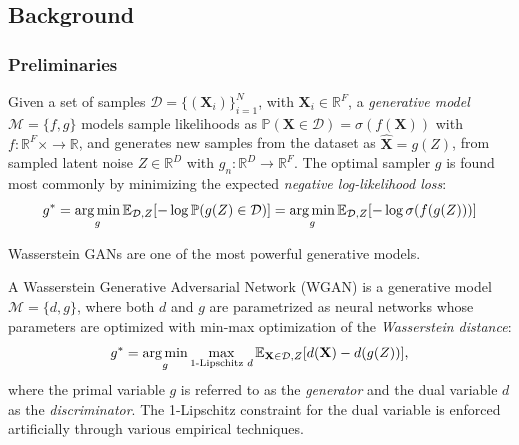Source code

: 
\subsection{Background}
\label{sec:background_gggcrp}

\subsubsection{Preliminaries}

\begin{definition}
    Given a set of samples $\mathcal{D}=\{(\mathbf{X}_i)\}_{i=1}^{N}$, with $\mathbf{X}_i \in \mathbb{R}^F$, a \emph{generative model} $\mathcal{M}=\{f,g\}$ models sample likelihoods as $\mathbb{P}(\mathbf{X} \in \mathcal{D})=\sigma(f(\mathbf{X}))$ with $f: \mathbb{R}^F \times \to \mathbb{R}$, and generates new samples from the dataset as $\hat{\mathbf{X}}=g(Z)$, from sampled latent noise $Z\in\mathbb{R}^D$ with $g_n:\mathbb{R}^D \to \mathbb{R}^F$. The optimal sampler $g$ is found most commonly by minimizing the expected \emph{negative log-likelihood loss}:
    \begin{equation}
        g^*=\operatorname*{arg\,min}_{g}{\mathbb{E}_{\mathcal{D},Z}[-\log{\mathbb{P}(g(Z) \in \mathcal{D})}]}=\operatorname*{arg\,min}_{g}{\mathbb{E}_{\mathcal{D},Z}[-\log{\sigma(f(g(Z)))}]}
    \end{equation}
\end{definition}

Wasserstein GANs are one of the most powerful generative models.

\begin{definition}
   A Wasserstein Generative Adversarial Network (WGAN) \cite{arjovsky_wasserstein_2017} is a generative model $\mathcal{M}=\{d,g\}$, where both $d$ and $g$ are parametrized as neural networks whose parameters are optimized with min-max optimization of the \emph{Wasserstein distance}:
   $$g^*=\operatorname*{arg\,min}_{g}\max_{\text{1-Lipschitz } d}{\mathbb{E}_{\mathbf{X}\in\mathcal{D},Z}[d(\mathbf{X})-d(g(Z))]},$$
   where the primal variable $g$ is referred to as the \emph{generator} and the dual variable $d$ as the \emph{discriminator}. The 1-Lipschitz constraint for the dual variable is enforced artificially through various empirical techniques.
\end{definition}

· · · ·

Assigned task: Reproduce the records in full, exactly as they appear, and show none of the pictures.

Output:
Source code

: 
\subsection{Background}
\label{sec:background_gggcrp}

\subsubsection{Preliminaries}

\begin{definition}
    Given a set of samples $\mathcal{D}=\{(\mathbf{X}_i)\}_{i=1}^{N}$, with $\mathbf{X}_i \in \mathbb{R}^F$, a \emph{generative model} $\mathcal{M}=\{f,g\}$ models sample likelihoods as $\mathbb{P}(\mathbf{X} \in \mathcal{D})=\sigma(f(\mathbf{X}))$ with $f: \mathbb{R}^F \times \to \mathbb{R}$, and generates new samples from the dataset as $\hat{\mathbf{X}}=g(Z)$, from sampled latent noise $Z\in\mathbb{R}^D$ with $g_n:\mathbb{R}^D \to \mathbb{R}^F$. The optimal sampler $g$ is found most commonly by minimizing the expected \emph{negative log-likelihood loss}:
    \begin{equation}
        g^*=\operatorname*{arg\,min}_{g}{\mathbb{E}_{\mathcal{D},Z}[-\log{\mathbb{P}(g(Z) \in \mathcal{D})}]}=\operatorname*{arg\,min}_{g}{\mathbb{E}_{\mathcal{D},Z}[-\log{\sigma(f(g(Z)))}]}
    \end{equation}
\end{definition}

Wasserstein GANs are one of the most powerful generative models.

\begin{definition}
   A Wasserstein Generative Adversarial Network (WGAN) \cite{arjovsky_wasserstein_2017} is a generative model $\mathcal{M}=\{d,g\}$, where both $d$ and $g$ are parametrized as neural networks whose parameters are optimized with min-max optimization of the \emph{Wasserstein distance}:
   $$g^*=\operatorname*{arg\,min}_{g}\max_{\text{1-Lipschitz } d}{\mathbb{E}_{\mathbf{X}\in\mathcal{D},Z}[d(\mathbf{X})-d(g(Z))]},$$
   where the primal variable $g$ is referred to as the \emph{generator} and the dual variable $d$ as the \emph{discriminator}. The 1-Lipschitz constraint for the dual variable is enforced artificially through various empirical techniques.
\end{definition}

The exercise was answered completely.